** Opening Given information block **
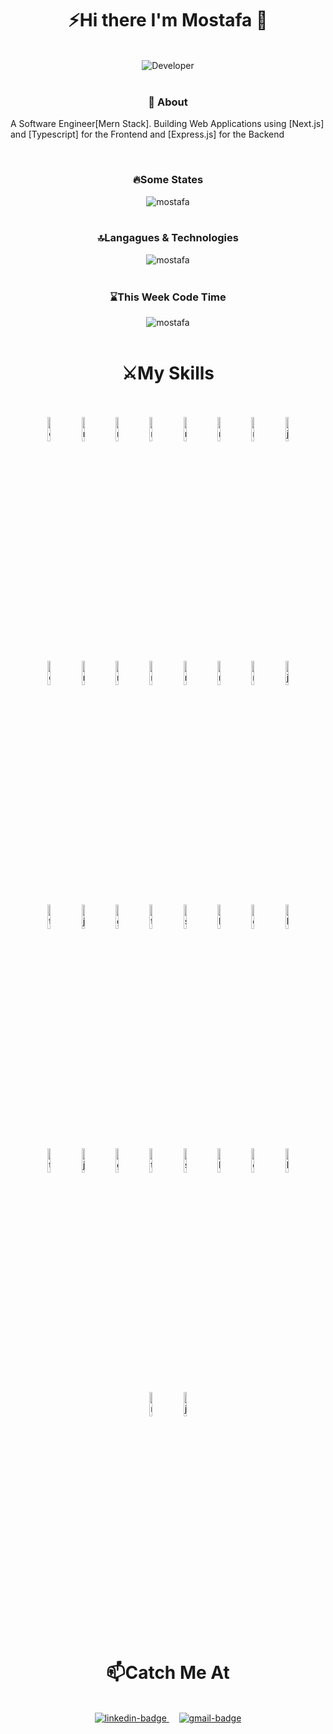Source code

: <h1 align='center'>⚡Hi there I'm Mostafa 👋</h1>
<br>

<div align='center'>
<img alt='Developer' src='https://github.com/Mostafa-Ali-A/Mostafa-Ali-A/assets/72570901/2cbde9a9-7bb0-4fc6-bfe5-f15dccf1ee7b' />
</div>
<br>

<h3 align='center'>📝 About</h3>
<p>A Software Engineer[Mern Stack]. Building Web Applications using [Next.js] and [Typescript] for the Frontend and [Express.js] for the Backend</p>
<br>

<h3 align='center'>🔥Some States</h3>

<div align='center'>
  <img alt='mostafa's Github states' src='https://github-readme-stats.vercel.app/api?username=Mostafa-Ali-A&theme=transparent' />
</div>
<br>

<h3 align='center'>🔝Langagues & Technologies</h3>

<div align='center'>
  <img alt='mostafa's GitHub langs' src='https://github-readme-stats.vercel.app/api/top-langs/?username=Mostafa-Ali-A&theme=transparent' />
</div>
<br>

<h3 align='center'>⌛This Week Code Time</h3>

<div align='center'>
  <img alt='mostafa's waketime src='https://github-readme-stats.vercel.app/api/wakatime?username=Mostafa_Ali&theme=transparent' />
</div>
<br>

<h1 align='center'>⚔️My Skills</h1>
<br>

<div align='center'>
 <br>

<img alt='express' src='https://github.com/Mostafa-Ali-A/Mostafa-Ali-A/assets/72570901/516b4218-f1c3-49e5-9554-cff5a5345bcb' height='10%' width='10%' />
 
<img alt='node.js' src='https://github.com/Mostafa-Ali-A/Mostafa-Ali-A/assets/72570901/c8006de9-9dab-4099-ad2e-4d88d40f756e' height='10%' width='10%' />
 
<img alt='mongodb' src='https://github.com/Mostafa-Ali-A/Mostafa-Ali-A/assets/72570901/1b66d70e-99c2-4cd4-bbe9-127f2393aa81' height='10%' width='10%' />
 
<img alt='mysql' src='https://github.com/Mostafa-Ali-A/Mostafa-Ali-A/assets/72570901/0d88f752-01a1-44db-9802-835501fccbab' height='10%' width='10%' />

<img alt='restApi' src='https://github.com/Mostafa-Ali-A/Mostafa-Ali-A/assets/72570901/6f55d0f2-db2e-4c63-85d9-802306ca656f' height='10%' width='10%' />

<img alt='redux' src='https://github.com/Mostafa-Ali-A/Mostafa-Ali-A/assets/72570901/ad64b6d8-d116-45ca-a691-2c22dfa0ea3b' height='10%' width='10%' />

<img alt='react' src='https://github.com/Mostafa-Ali-A/Mostafa-Ali-A/assets/72570901/a2007f35-e016-4178-a9fc-3458dc094614' height='10%' width='10%' />

<img alt='jquery' src='https://github.com/Mostafa-Ali-A/Mostafa-Ali-A/assets/72570901/21d17fbc-aef9-4d88-a087-24b25d02ebec' height='10%' width='10%' />
<br>

<img alt='express-badge' src='https://img.shields.io/badge/Express-%23000000?style=for-the-badge&logo=Express&labelColor=%23191E3B' height='10%' width='10%' />

<img alt='node.js-badge' src='https://img.shields.io/badge/Node.js-%23339933?style=for-the-badge&logo=Node.js&labelColor=%235C0D34' height='10%' width='10%' />

<img alt='mongodb-badge' src='https://img.shields.io/badge/Mongodb-%2347A248?style=for-the-badge&logo=Mongodb&labelColor=%231E1E28' height='10%' width='10%' />

<img alt='mysql-badge' src='https://img.shields.io/badge/MySQL-%234479A1?style=for-the-badge&logo=MySQL&labelColor=%231F4056' height='10%' width='10%' />

<img alt='restApi-badge' src='https://img.shields.io/badge/RestApi-%238CC63F?style=for-the-badge&logo=RestApi&label=API&labelColor=%23313131' height='10%' width='10%' />

<img alt='redux-badge' src='https://img.shields.io/badge/Redux-%23764ABC?style=for-the-badge&logo=Redux&labelColor=%23999999' height='10%' width='10%' />

<img alt='react-badge' src='https://img.shields.io/badge/React-%2361DAFB?style=for-the-badge&logo=React&labelColor=%2339477F' height='10%' width='10%' />

<img alt='jquery-badge' src='https://img.shields.io/badge/Jquery-%230769AD?style=for-the-badge&logo=Jquery&labelColor=%23083FA6' height='10%' width='10%' />
<br>

<img alt='typescript' src='https://github.com/Mostafa-Ali-A/Mostafa-Ali-A/assets/72570901/d6d320bd-0d1c-48aa-8818-22ca0748b05b' height='10%' width='10%' />

<img alt='javascript' src='https://github.com/Mostafa-Ali-A/Mostafa-Ali-A/assets/72570901/fce8419e-509f-4c71-89ee-a692e19a5fa7' height='10%' width='10%' />

<img alt='git' src='https://github.com/Mostafa-Ali-A/Mostafa-Ali-A/assets/72570901/fdbfb718-fab8-44e5-b439-1f322304dad8' height='10%' width='10%' />

<img alt='tailwind' src='https://github.com/Mostafa-Ali-A/Mostafa-Ali-A/assets/72570901/264ea83e-ff20-433e-8f8a-60fddd945905' height='10%' width='10%' />

<img alt='sass' src='https://github.com/Mostafa-Ali-A/Mostafa-Ali-A/assets/72570901/d2e5abe1-c22c-4f34-8386-317f5daff39c' height='10%' width='10%' />

<img alt='bootstrap' src='https://github.com/Mostafa-Ali-A/Mostafa-Ali-A/assets/72570901/a21173b0-c6b8-4a77-aef9-1f024bc46e20' height='10%' width='10%' />

<img alt='css' src='https://github.com/Mostafa-Ali-A/Mostafa-Ali-A/assets/72570901/5da07ddf-21ab-4fe6-90b2-44f3abcfee5a' height='10%' width='10%' />

<img alt='html' src='https://github.com/Mostafa-Ali-A/Mostafa-Ali-A/assets/72570901/3528baf6-78ce-44ef-9ed3-cf7cb5b6e51b' height='10%' width='10%' />
<br>

<img alt='typescript-badge' src='https://img.shields.io/badge/Typescript-%233178C6?style=for-the-badge&logo=Typescript&labelColor=%23372213' height='10%' width='10%' />

<img alt='javascript-badge' src='https://img.shields.io/badge/Javascript-%23F7DF1E?style=for-the-badge&logo=Javascript&labelColor=%2339477F' height='10%' width='10%' />

<img alt='git-badge' src='https://img.shields.io/badge/Git-%23F05032?style=for-the-badge&logo=Git&labelColor=%234A90D9' height='10%' width='10%' />

<img alt='tailwind-badge' src='https://img.shields.io/badge/Tailwind-%2306B6D4?style=for-the-badge&logo=Tailwindcss&labelColor=%23005FF9' height='10%' width='10%' />

<img alt='sass-badge' src='https://img.shields.io/badge/Sass-%23CC6699?style=for-the-badge&logo=Sass&labelColor=%2314ACC2' height='10%' width='10%' />

<img alt='bootstrap-badge' src='https://img.shields.io/badge/Bootstrap-%237952B3?style=for-the-badge&logo=Bootstrap&labelColor=%23053766' height='10%' width='10%' />

<img alt='css-badge' src='https://img.shields.io/badge/CSS-%231572B6?style=for-the-badge&logo=CSS3&labelColor=%23E34F26' height='10%' width='10%' />

<img alt='html-badge' src='https://img.shields.io/badge/HTML-%23E34F26?style=for-the-badge&logo=HTML5&labelColor=%233366CC' height='10%' width='10%' />
<br>

<img alt='mocha' src='https://github.com/Mostafa-Ali-A/Mostafa-Ali-A/assets/72570901/38dae12a-d620-47e8-8954-d849cbba71dd' height='10%' width='10%' />

<img alt='jest' src='https://github.com/Mostafa-Ali-A/Mostafa-Ali-A/assets/72570901/3ed69665-e121-4252-991d-058b255ad0a4' height='10%' width='10%' />
<br>
<!--
<img alt='mocha-badge' src='https://img.shields.io/badge/Mocha-%238D6748?style=for-the-badge&logo=Mocha&labelColor=%23212121' height='10%' width='10%' />

<img alt='jest-badge' src='https://img.shields.io/badge/Jest-%23C21325?style=for-the-badge&logo=Jest&labelColor=%23E34F26' height='10%' width='10%' />

</div>
<br>
-->
<h1 align='center'>📫Catch Me At</h1>
<br>

<div align='center'>
<a href='https://www.linkedin.com/in/mostafa-ali-darsh-disha' >
<img alt='linkedin-badge' src='https://img.shields.io/badge/LinkedIn-%230A66C2?style=for-the-badge&logo=LinkedIn&labelColor=%23000000' />
</a>
&nbsp;&nbsp;&nbsp;
<a href='mailto:dev.mostafa.aly@gmail.com' >
<img alt='gmail-badge' src='https://img.shields.io/badge/Gmail-%23EA4335?style=for-the-badge&logo=Gmail&labelColor=%23000000' />
</a>
</div>

<!--
**Mostafa-Ali-A/Mostafa-Ali-A** is a ✨ _special_ ✨ repository because its `README.md` (this file) appears on your GitHub profile.

Here are some ideas to get you started:

- 🔭 I’m currently working on ...
- 🌱 I’m currently learning ...
- 👯 I’m looking to collaborate on ...
- 🤔 I’m looking for help with ...
- 💬 Ask me about ...
- 📫 How to reach me: ...
- 😄 Pronouns: ...
- ⚡ Fun fact: ...
-->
** Closing Given information block **
What is expected: Repeat only the tail of the entries, exactly: the line containing "- 👯 I’m looking to collaborate on ..." and every line after it, to the end.

Reply:
- 👯 I’m looking to collaborate on ...
- 🤔 I’m looking for help with ...
- 💬 Ask me about ...
- 📫 How to reach me: ...
- 😄 Pronouns: ...
- ⚡ Fun fact: ...
-->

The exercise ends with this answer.